_Instructions for the task_
In the copy you make, include no pictures, and transcribe every record exactly.

(The records)

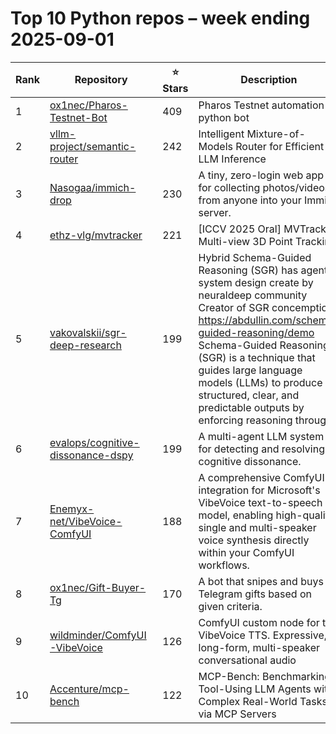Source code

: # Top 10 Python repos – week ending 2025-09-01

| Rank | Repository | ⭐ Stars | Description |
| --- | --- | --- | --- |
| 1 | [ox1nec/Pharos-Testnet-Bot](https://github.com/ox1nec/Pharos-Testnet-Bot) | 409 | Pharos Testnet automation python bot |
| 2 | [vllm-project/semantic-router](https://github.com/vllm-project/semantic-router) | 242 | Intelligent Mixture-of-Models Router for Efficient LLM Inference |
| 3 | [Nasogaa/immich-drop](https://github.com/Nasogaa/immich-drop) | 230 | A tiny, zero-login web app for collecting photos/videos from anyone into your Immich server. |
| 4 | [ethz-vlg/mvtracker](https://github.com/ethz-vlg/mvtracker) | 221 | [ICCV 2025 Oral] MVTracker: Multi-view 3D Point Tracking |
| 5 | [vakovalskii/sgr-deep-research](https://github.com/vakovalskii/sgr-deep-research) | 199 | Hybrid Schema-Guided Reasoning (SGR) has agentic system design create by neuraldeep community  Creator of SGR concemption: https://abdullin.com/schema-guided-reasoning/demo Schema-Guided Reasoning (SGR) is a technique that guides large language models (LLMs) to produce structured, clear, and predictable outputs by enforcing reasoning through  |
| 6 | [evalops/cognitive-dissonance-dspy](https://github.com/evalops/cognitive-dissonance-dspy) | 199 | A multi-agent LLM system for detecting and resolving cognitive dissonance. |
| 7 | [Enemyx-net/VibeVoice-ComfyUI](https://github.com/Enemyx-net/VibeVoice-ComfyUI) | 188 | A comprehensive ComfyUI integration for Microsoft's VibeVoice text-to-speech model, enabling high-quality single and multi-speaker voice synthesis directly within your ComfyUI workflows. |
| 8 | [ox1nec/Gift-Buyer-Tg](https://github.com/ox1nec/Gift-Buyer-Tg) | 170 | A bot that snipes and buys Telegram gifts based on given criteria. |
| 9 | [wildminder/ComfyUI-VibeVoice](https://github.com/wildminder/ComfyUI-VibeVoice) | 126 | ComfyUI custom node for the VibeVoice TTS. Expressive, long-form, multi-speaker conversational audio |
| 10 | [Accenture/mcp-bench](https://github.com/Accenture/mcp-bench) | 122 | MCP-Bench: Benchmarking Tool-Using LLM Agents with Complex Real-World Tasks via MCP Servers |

(End The records)

_Answer for this exercise_
Source code

: # Top 10 Python repos – week ending 2025-09-01

| Rank | Repository | ⭐ Stars | Description |
| --- | --- | --- | --- |
| 1 | [ox1nec/Pharos-Testnet-Bot](https://github.com/ox1nec/Pharos-Testnet-Bot) | 409 | Pharos Testnet automation python bot |
| 2 | [vllm-project/semantic-router](https://github.com/vllm-project/semantic-router) | 242 | Intelligent Mixture-of-Models Router for Efficient LLM Inference |
| 3 | [Nasogaa/immich-drop](https://github.com/Nasogaa/immich-drop) | 230 | A tiny, zero-login web app for collecting photos/videos from anyone into your Immich server. |
| 4 | [ethz-vlg/mvtracker](https://github.com/ethz-vlg/mvtracker) | 221 | [ICCV 2025 Oral] MVTracker: Multi-view 3D Point Tracking |
| 5 | [vakovalskii/sgr-deep-research](https://github.com/vakovalskii/sgr-deep-research) | 199 | Hybrid Schema-Guided Reasoning (SGR) has agentic system design create by neuraldeep community  Creator of SGR concemption: https://abdullin.com/schema-guided-reasoning/demo Schema-Guided Reasoning (SGR) is a technique that guides large language models (LLMs) to produce structured, clear, and predictable outputs by enforcing reasoning through  |
| 6 | [evalops/cognitive-dissonance-dspy](https://github.com/evalops/cognitive-dissonance-dspy) | 199 | A multi-agent LLM system for detecting and resolving cognitive dissonance. |
| 7 | [Enemyx-net/VibeVoice-ComfyUI](https://github.com/Enemyx-net/VibeVoice-ComfyUI) | 188 | A comprehensive ComfyUI integration for Microsoft's VibeVoice text-to-speech model, enabling high-quality single and multi-speaker voice synthesis directly within your ComfyUI workflows. |
| 8 | [ox1nec/Gift-Buyer-Tg](https://github.com/ox1nec/Gift-Buyer-Tg) | 170 | A bot that snipes and buys Telegram gifts based on given criteria. |
| 9 | [wildminder/ComfyUI-VibeVoice](https://github.com/wildminder/ComfyUI-VibeVoice) | 126 | ComfyUI custom node for the VibeVoice TTS. Expressive, long-form, multi-speaker conversational audio |
| 10 | [Accenture/mcp-bench](https://github.com/Accenture/mcp-bench) | 122 | MCP-Bench: Benchmarking Tool-Using LLM Agents with Complex Real-World Tasks via MCP Servers |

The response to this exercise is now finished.